Data:
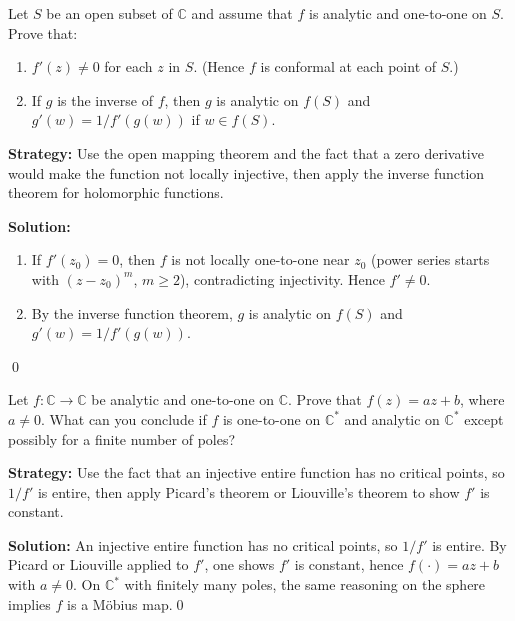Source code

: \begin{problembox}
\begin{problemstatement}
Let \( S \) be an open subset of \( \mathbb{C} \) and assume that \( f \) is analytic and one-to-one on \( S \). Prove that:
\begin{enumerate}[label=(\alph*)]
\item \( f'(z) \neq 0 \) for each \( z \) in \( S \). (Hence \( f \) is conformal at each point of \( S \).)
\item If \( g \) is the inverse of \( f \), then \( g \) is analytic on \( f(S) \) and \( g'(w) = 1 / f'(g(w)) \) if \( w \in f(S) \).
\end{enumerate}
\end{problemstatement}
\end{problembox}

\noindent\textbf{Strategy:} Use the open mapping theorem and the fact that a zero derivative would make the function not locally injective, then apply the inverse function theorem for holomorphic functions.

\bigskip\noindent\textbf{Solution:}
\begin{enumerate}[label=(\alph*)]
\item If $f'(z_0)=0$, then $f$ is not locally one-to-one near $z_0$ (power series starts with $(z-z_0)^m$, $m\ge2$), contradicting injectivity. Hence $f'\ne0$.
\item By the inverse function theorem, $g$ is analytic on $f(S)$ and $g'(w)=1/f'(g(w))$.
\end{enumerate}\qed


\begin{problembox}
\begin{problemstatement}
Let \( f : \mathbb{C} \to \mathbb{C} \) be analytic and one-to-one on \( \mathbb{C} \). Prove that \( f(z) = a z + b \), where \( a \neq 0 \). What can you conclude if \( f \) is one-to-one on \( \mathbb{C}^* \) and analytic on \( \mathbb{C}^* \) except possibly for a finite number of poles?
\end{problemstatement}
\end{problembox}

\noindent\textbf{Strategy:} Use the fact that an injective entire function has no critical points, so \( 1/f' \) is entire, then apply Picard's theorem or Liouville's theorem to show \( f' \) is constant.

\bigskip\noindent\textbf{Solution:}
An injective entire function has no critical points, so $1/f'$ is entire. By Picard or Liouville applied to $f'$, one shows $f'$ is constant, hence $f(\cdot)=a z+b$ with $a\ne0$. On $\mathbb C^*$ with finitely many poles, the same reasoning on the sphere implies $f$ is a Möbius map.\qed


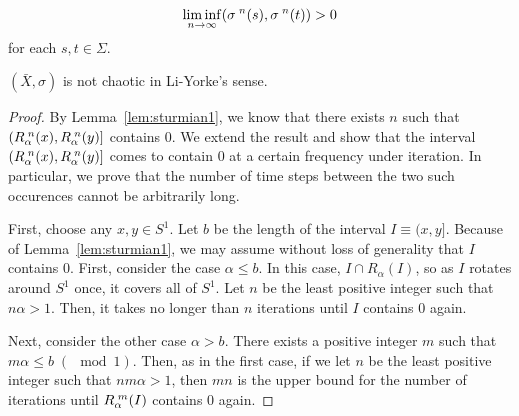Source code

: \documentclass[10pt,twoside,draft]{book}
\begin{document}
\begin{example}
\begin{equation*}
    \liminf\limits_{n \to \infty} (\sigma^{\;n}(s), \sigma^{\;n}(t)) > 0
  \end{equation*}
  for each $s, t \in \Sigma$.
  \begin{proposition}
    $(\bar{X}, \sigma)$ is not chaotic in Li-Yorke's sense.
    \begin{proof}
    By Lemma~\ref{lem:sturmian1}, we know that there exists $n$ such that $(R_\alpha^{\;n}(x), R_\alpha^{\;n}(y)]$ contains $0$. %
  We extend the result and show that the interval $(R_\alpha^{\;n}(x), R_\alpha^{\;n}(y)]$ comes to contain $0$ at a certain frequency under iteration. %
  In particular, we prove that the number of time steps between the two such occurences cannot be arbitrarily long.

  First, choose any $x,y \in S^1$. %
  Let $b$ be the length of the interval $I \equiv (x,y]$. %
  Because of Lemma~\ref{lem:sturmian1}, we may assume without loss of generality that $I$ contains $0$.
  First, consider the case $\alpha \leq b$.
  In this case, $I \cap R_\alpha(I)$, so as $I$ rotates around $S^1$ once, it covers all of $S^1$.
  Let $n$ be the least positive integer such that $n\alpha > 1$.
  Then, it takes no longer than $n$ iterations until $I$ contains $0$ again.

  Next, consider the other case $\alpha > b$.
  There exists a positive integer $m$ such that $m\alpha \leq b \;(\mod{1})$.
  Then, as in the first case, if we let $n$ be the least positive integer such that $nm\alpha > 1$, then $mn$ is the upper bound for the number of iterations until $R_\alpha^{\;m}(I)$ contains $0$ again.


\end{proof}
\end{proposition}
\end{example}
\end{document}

* * *

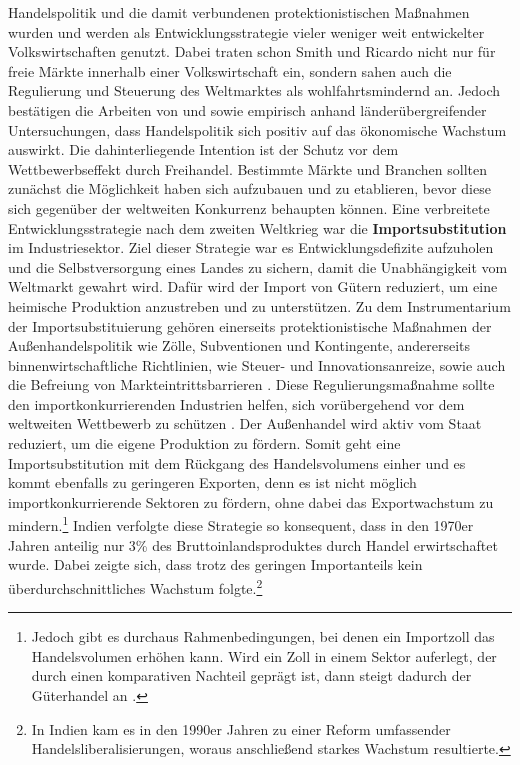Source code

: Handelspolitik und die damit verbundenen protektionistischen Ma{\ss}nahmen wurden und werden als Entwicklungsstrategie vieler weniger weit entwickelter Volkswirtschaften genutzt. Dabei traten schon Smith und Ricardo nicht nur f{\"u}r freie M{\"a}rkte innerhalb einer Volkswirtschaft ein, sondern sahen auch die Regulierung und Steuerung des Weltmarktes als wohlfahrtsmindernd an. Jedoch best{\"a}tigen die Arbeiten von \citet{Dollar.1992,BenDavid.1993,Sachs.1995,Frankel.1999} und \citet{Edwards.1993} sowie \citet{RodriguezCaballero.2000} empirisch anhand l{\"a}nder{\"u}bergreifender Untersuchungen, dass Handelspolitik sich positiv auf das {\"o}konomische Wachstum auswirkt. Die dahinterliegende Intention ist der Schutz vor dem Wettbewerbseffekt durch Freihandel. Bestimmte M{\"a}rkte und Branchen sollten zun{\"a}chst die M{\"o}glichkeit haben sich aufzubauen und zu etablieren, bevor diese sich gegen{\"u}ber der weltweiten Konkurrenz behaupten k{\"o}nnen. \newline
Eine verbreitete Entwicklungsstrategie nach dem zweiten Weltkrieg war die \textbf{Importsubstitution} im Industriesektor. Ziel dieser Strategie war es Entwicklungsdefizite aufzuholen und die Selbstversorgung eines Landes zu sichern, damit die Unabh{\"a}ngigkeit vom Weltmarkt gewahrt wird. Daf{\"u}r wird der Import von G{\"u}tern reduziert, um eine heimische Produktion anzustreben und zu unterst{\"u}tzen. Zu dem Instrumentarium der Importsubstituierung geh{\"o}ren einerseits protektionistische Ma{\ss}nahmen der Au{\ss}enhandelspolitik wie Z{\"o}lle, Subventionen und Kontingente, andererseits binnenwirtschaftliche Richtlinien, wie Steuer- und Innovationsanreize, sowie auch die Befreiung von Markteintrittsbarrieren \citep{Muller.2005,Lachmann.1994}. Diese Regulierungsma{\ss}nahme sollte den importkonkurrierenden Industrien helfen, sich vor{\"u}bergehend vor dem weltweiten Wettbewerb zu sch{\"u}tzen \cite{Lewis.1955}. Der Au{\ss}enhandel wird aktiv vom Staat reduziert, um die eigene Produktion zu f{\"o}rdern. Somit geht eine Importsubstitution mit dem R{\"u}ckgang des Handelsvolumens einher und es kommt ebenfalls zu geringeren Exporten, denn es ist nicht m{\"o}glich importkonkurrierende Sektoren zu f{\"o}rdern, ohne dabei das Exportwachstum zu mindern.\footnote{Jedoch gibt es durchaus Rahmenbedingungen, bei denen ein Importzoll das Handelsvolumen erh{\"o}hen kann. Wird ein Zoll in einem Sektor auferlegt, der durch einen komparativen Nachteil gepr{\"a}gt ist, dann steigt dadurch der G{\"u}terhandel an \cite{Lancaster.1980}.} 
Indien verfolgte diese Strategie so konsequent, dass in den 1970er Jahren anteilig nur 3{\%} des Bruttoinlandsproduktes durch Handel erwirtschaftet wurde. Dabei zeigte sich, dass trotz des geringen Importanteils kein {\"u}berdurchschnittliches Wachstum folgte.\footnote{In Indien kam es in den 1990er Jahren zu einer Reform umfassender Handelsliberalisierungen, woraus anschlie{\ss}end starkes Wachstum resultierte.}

--

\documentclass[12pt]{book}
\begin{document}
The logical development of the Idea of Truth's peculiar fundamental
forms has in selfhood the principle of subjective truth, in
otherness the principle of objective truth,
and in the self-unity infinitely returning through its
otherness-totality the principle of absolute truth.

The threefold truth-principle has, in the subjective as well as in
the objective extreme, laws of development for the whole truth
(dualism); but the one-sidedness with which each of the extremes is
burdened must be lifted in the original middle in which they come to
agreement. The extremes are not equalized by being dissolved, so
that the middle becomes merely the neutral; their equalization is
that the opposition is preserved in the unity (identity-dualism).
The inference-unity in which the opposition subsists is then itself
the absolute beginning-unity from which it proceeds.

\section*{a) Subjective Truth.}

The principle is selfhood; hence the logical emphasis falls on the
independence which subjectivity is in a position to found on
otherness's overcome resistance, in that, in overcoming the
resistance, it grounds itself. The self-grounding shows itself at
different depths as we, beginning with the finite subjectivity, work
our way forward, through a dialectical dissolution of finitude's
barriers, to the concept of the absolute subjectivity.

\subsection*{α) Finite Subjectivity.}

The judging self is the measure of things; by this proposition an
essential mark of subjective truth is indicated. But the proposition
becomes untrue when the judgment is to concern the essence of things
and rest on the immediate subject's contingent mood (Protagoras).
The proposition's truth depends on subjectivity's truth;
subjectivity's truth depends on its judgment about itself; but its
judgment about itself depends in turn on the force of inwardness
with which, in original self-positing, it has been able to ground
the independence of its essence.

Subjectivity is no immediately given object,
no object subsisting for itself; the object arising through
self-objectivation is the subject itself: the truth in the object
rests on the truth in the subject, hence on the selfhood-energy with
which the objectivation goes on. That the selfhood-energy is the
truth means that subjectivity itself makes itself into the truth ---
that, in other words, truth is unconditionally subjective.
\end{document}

Task prompt:
Everything starting at the line containing "otherness the principle" and ending at the line containing "The threefold truth-principle" in the records above should be repeated exactly, and only that.

Response:
otherness the principle of objective truth,
and in the self-unity infinitely returning through its
otherness-totality the principle of absolute truth.

The threefold truth-principle has, in the subjective as well as in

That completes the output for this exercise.